— Problem to work on —
The answer is every line of the records that holds the word "core", copied in full.

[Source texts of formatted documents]
Start of Block
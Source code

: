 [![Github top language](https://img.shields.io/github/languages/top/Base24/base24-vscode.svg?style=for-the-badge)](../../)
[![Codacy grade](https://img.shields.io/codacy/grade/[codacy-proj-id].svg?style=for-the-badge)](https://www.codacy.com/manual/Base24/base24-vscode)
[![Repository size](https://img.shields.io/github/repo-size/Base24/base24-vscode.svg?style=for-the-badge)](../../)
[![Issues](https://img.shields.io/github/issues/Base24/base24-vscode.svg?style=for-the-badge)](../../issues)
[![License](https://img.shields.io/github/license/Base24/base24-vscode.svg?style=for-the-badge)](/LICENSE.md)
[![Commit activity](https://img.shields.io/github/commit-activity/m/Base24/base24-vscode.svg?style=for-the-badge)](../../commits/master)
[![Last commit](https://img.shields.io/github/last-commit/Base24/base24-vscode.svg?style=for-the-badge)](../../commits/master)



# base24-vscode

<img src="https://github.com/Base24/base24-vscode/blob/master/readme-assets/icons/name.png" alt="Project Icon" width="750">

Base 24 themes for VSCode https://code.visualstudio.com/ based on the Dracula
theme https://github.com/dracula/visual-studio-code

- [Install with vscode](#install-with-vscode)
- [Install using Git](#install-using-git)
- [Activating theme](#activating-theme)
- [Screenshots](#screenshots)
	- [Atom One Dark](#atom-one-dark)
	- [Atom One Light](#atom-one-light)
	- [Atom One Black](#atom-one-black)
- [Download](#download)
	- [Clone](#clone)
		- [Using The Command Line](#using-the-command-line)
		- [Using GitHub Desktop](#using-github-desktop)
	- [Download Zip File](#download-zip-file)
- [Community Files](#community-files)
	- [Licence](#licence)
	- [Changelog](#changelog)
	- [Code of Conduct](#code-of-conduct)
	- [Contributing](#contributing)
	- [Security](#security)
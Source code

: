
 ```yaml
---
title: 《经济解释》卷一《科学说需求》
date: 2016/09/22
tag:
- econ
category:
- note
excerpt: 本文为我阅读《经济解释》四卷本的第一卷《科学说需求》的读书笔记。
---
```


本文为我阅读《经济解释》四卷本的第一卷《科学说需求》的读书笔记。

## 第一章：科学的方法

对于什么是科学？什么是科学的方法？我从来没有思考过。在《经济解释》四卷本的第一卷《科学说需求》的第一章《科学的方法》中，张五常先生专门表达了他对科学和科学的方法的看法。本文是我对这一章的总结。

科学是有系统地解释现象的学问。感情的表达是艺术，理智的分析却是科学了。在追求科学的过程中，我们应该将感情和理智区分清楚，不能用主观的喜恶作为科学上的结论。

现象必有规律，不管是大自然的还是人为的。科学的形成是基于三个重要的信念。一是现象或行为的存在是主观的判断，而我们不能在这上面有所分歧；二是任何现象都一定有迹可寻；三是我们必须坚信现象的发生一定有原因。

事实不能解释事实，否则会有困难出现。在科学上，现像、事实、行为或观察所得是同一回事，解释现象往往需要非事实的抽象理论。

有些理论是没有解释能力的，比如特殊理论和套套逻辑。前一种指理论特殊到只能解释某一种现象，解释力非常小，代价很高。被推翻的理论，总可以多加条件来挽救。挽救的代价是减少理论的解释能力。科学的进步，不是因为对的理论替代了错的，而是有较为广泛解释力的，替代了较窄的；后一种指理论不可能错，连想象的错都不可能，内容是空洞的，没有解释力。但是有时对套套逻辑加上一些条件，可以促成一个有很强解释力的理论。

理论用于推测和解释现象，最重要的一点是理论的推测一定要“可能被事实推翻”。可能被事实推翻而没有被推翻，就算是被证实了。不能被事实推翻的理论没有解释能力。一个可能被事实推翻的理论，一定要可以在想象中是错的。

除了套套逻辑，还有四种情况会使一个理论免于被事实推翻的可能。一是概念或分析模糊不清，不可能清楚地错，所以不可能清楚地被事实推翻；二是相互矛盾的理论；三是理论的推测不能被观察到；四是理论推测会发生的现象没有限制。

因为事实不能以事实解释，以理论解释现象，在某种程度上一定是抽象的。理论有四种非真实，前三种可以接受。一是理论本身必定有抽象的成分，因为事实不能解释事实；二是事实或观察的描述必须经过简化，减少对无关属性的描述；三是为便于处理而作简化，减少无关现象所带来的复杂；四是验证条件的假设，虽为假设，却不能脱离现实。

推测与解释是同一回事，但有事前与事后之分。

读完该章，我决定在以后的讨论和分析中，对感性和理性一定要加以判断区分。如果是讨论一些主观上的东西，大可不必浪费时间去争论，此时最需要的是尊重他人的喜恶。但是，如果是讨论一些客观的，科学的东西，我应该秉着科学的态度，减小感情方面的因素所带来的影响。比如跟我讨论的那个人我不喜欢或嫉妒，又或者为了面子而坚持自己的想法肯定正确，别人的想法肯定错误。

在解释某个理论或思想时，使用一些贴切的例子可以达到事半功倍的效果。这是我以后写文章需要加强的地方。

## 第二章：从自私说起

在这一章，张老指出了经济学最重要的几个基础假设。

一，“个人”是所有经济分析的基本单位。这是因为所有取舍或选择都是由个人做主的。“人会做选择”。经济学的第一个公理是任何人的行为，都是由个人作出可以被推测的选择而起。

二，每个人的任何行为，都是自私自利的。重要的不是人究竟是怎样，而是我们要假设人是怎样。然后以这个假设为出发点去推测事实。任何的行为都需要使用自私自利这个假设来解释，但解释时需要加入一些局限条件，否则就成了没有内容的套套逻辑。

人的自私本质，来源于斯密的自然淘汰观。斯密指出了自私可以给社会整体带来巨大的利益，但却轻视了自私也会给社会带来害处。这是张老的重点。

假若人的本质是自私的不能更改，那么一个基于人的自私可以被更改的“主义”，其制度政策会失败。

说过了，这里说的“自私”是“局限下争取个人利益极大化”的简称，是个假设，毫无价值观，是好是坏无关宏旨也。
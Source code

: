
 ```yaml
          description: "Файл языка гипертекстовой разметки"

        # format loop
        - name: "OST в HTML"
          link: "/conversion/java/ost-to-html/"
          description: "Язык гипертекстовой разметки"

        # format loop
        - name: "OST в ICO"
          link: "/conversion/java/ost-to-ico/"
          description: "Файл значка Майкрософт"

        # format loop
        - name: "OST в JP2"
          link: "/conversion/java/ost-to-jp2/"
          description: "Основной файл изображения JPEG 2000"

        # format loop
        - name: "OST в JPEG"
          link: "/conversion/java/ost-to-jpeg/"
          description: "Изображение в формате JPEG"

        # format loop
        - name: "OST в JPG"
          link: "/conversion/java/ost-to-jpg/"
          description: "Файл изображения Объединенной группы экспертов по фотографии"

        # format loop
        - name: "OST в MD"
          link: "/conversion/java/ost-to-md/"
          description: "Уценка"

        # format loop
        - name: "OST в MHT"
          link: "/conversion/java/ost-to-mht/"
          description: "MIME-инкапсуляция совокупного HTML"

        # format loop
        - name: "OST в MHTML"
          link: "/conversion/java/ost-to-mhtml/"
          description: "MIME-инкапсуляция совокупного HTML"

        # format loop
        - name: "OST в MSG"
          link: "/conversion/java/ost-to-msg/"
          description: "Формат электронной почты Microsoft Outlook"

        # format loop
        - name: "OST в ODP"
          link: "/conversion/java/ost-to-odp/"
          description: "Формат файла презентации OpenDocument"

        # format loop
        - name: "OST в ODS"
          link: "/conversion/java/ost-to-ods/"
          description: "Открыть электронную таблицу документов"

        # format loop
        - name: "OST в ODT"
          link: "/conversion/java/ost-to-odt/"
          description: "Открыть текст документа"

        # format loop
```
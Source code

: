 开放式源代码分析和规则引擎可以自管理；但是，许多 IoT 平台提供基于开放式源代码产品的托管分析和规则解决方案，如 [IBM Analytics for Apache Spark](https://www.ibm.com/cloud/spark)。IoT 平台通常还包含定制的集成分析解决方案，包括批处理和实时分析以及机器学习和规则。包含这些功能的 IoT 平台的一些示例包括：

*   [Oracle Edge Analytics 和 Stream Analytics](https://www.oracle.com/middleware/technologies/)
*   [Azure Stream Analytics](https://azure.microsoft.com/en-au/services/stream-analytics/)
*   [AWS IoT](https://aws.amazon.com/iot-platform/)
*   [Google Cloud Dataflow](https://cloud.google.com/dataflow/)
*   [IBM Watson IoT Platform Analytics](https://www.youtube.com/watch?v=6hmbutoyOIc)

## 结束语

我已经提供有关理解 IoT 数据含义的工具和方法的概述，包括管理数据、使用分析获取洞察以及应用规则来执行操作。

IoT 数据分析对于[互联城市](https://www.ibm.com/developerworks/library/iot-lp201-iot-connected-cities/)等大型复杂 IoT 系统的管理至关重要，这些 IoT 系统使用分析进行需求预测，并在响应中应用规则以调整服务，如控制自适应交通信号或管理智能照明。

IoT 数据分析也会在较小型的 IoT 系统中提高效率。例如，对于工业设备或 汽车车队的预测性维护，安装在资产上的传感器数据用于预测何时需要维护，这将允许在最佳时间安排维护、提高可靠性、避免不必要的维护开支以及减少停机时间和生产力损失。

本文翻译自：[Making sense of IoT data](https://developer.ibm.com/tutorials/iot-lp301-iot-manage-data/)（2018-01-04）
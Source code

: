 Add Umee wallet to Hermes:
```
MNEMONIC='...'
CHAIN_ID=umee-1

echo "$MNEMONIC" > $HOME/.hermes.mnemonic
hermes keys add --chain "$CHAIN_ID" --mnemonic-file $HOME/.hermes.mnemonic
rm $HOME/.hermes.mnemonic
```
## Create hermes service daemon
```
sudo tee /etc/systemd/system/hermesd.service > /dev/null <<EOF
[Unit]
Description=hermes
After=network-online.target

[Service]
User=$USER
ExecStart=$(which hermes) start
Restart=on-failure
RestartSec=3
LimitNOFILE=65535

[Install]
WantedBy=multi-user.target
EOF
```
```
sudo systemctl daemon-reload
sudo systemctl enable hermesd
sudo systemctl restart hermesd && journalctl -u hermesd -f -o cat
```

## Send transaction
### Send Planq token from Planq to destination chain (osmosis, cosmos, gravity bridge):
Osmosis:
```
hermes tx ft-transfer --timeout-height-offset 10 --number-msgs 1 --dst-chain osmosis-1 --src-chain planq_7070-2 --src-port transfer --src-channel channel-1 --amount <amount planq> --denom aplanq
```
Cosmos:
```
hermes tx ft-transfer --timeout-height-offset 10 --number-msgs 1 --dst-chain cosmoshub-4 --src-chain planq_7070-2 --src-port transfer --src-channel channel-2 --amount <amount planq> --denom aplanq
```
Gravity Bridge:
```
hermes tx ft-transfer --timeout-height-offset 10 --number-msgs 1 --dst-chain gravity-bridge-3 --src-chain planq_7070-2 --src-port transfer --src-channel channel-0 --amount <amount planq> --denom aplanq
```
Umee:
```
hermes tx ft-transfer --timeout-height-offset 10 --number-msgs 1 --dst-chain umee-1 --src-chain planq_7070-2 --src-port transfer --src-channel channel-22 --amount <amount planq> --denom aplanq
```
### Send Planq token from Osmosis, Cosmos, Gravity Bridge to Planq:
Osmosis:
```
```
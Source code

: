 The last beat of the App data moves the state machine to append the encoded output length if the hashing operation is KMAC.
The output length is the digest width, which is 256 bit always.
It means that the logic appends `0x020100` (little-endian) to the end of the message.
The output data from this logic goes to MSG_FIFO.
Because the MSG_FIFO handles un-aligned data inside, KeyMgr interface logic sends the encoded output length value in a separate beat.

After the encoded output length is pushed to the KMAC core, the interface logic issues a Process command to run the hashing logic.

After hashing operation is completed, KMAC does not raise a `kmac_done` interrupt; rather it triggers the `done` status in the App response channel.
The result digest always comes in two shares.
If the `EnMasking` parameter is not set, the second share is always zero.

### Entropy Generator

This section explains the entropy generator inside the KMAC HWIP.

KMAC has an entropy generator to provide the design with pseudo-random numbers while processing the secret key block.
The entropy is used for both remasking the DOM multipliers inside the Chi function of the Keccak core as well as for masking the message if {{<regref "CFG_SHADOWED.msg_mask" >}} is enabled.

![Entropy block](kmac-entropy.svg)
End of Block
— Your solution —
After the encoded output length is pushed to the KMAC core, the interface logic issues a Process command to run the hashing logic.
The entropy is used for both remasking the DOM multipliers inside the Chi function of the Keccak core as well as for masking the message if {{<regref "CFG_SHADOWED.msg_mask" >}} is enabled.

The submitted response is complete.